### [Your assignment]
For the entries below, repeat exactly each line starting with the one that contains "achieved strong empirical" and going on through the one that contains "are therefore an", and no others.

*** Opening of Material to process ***

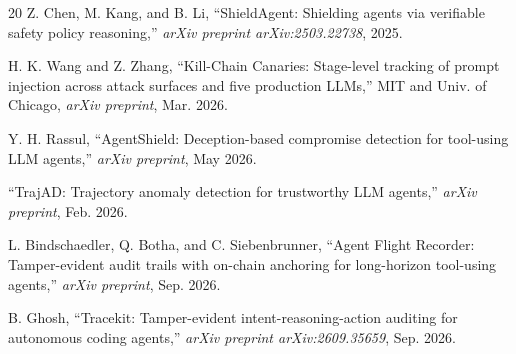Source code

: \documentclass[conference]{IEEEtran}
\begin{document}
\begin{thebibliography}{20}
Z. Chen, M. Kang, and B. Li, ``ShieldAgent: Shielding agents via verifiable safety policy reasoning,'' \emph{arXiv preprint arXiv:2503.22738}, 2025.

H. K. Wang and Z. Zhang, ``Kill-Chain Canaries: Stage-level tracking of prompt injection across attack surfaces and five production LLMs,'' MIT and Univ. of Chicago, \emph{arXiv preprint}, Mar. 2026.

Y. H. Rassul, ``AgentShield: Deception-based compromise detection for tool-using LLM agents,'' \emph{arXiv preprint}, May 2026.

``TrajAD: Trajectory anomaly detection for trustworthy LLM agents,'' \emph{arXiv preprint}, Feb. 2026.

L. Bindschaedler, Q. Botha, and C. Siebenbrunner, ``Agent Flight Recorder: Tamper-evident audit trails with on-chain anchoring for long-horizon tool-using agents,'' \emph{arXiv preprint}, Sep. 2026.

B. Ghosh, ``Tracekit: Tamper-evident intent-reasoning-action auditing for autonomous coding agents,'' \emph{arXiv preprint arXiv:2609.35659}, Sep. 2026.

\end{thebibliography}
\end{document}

*** Close of Material to process ***
*** Opening of Material to process ***

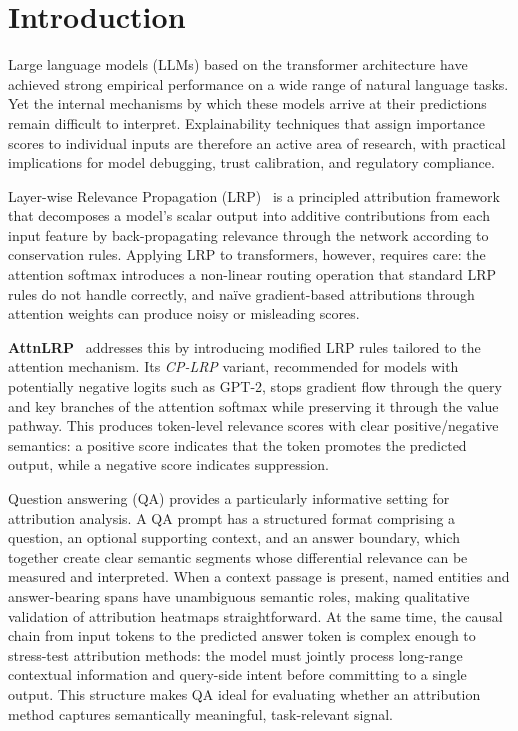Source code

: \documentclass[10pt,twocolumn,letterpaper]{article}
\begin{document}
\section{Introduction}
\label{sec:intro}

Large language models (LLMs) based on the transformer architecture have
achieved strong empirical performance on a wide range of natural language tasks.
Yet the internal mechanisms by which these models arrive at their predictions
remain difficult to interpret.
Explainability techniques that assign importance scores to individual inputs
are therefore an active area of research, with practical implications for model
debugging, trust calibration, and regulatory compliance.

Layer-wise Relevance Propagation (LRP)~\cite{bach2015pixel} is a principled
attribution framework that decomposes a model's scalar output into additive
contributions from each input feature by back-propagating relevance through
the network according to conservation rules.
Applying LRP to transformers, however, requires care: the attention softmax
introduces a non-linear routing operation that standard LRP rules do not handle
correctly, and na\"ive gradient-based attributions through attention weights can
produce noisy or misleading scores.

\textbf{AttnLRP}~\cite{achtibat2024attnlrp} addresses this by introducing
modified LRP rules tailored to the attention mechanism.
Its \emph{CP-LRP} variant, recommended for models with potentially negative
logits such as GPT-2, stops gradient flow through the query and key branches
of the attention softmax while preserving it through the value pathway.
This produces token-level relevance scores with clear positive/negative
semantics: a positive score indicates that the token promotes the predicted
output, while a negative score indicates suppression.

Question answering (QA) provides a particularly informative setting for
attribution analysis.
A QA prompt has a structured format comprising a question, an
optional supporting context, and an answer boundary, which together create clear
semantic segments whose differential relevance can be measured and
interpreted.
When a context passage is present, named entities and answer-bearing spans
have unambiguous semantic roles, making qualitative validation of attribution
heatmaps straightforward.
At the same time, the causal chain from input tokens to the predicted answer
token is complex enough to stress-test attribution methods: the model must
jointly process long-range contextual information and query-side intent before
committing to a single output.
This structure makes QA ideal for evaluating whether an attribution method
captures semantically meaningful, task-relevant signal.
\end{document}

*** Close of Material to process ***
*** Opening of Material to process ***

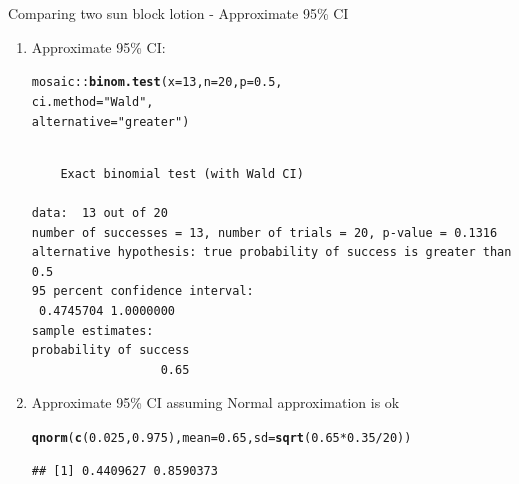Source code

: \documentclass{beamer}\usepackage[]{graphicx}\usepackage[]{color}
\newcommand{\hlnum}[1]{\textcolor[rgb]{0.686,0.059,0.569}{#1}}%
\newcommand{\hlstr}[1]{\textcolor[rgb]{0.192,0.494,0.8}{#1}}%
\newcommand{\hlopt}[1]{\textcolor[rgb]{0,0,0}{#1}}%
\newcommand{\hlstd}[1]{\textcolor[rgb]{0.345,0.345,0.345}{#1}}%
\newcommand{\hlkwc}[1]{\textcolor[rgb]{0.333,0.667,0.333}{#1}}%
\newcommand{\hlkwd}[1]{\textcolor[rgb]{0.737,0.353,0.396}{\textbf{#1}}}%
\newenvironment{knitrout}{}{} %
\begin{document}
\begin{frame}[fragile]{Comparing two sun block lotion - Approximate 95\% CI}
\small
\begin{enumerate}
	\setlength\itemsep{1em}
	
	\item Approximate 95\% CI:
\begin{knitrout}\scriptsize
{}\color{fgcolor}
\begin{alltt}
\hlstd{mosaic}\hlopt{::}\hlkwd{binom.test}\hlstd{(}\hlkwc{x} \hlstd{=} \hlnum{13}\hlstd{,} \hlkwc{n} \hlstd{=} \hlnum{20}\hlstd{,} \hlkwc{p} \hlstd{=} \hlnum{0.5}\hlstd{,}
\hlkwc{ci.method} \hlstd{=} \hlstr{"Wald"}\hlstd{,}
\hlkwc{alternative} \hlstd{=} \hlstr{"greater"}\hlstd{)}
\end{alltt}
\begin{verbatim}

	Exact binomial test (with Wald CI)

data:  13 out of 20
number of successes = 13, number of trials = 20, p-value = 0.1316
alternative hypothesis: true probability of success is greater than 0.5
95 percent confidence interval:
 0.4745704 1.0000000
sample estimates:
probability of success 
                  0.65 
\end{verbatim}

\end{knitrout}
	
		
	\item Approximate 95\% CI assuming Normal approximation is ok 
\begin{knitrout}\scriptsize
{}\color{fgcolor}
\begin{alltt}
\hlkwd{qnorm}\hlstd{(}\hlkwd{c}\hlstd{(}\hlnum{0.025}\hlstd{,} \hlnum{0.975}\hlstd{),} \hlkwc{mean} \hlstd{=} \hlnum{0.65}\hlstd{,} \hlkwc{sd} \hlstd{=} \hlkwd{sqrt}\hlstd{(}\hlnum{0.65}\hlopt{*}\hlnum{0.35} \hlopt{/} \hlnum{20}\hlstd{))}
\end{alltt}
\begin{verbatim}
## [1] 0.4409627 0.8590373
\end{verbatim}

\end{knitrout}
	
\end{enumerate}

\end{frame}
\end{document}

*** Close of Material to process ***

### [Completed exercise]
achieved strong empirical performance on a wide range of natural language tasks.
Yet the internal mechanisms by which these models arrive at their predictions
remain difficult to interpret.
Explainability techniques that assign importance scores to individual inputs
are therefore an active area of research, with practical implications for model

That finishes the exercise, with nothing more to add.